- PROBLEM TO SOLVE -
Every line from the one that contains "## 轻量级线程的实现" to the end of the records must be restated word for word. No other line belongs in the answer.

- MATERIAL PROVIDED -

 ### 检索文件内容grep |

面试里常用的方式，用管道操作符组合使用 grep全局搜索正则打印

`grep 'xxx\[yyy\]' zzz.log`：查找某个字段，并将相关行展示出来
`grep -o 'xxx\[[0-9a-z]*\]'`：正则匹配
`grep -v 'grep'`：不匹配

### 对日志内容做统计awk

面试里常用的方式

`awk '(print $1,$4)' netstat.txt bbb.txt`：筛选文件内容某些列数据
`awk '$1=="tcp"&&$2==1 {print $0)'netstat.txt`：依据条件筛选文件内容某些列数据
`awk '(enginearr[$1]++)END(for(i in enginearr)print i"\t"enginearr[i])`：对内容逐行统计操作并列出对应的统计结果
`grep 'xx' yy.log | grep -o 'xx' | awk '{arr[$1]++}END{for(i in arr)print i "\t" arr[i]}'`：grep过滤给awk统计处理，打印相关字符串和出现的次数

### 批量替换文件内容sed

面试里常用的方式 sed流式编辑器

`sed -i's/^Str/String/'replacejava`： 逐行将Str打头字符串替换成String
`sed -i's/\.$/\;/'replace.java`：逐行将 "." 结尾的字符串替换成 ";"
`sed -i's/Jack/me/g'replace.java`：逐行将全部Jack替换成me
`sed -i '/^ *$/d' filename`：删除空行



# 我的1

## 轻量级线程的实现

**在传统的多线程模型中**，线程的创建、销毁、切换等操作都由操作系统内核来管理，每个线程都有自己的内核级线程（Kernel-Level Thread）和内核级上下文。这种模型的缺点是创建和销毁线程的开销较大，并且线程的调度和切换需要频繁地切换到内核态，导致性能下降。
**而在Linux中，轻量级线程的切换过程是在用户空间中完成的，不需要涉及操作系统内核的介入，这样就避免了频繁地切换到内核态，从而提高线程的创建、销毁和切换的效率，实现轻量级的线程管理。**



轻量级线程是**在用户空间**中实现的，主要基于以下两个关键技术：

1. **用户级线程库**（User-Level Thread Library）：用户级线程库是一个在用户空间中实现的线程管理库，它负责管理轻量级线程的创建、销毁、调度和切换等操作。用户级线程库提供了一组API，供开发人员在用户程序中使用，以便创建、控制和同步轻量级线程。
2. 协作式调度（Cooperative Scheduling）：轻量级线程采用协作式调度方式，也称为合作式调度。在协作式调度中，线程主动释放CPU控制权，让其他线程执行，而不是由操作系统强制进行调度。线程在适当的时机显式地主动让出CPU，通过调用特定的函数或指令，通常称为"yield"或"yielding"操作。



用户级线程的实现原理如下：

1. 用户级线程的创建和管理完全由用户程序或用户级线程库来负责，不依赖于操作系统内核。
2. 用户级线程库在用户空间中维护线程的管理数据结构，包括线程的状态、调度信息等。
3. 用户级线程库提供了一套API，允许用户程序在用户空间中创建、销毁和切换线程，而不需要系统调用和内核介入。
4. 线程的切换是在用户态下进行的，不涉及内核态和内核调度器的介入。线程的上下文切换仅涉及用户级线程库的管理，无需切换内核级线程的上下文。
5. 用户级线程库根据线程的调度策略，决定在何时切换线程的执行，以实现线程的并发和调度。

- RESULT FOR THIS TASK -
## 轻量级线程的实现

**在传统的多线程模型中**，线程的创建、销毁、切换等操作都由操作系统内核来管理，每个线程都有自己的内核级线程（Kernel-Level Thread）和内核级上下文。这种模型的缺点是创建和销毁线程的开销较大，并且线程的调度和切换需要频繁地切换到内核态，导致性能下降。
**而在Linux中，轻量级线程的切换过程是在用户空间中完成的，不需要涉及操作系统内核的介入，这样就避免了频繁地切换到内核态，从而提高线程的创建、销毁和切换的效率，实现轻量级的线程管理。**



轻量级线程是**在用户空间**中实现的，主要基于以下两个关键技术：

1. **用户级线程库**（User-Level Thread Library）：用户级线程库是一个在用户空间中实现的线程管理库，它负责管理轻量级线程的创建、销毁、调度和切换等操作。用户级线程库提供了一组API，供开发人员在用户程序中使用，以便创建、控制和同步轻量级线程。
2. 协作式调度（Cooperative Scheduling）：轻量级线程采用协作式调度方式，也称为合作式调度。在协作式调度中，线程主动释放CPU控制权，让其他线程执行，而不是由操作系统强制进行调度。线程在适当的时机显式地主动让出CPU，通过调用特定的函数或指令，通常称为"yield"或"yielding"操作。



用户级线程的实现原理如下：

1. 用户级线程的创建和管理完全由用户程序或用户级线程库来负责，不依赖于操作系统内核。
2. 用户级线程库在用户空间中维护线程的管理数据结构，包括线程的状态、调度信息等。
3. 用户级线程库提供了一套API，允许用户程序在用户空间中创建、销毁和切换线程，而不需要系统调用和内核介入。
4. 线程的切换是在用户态下进行的，不涉及内核态和内核调度器的介入。线程的上下文切换仅涉及用户级线程库的管理，无需切换内核级线程的上下文。
5. 用户级线程库根据线程的调度策略，决定在何时切换线程的执行，以实现线程的并发和调度。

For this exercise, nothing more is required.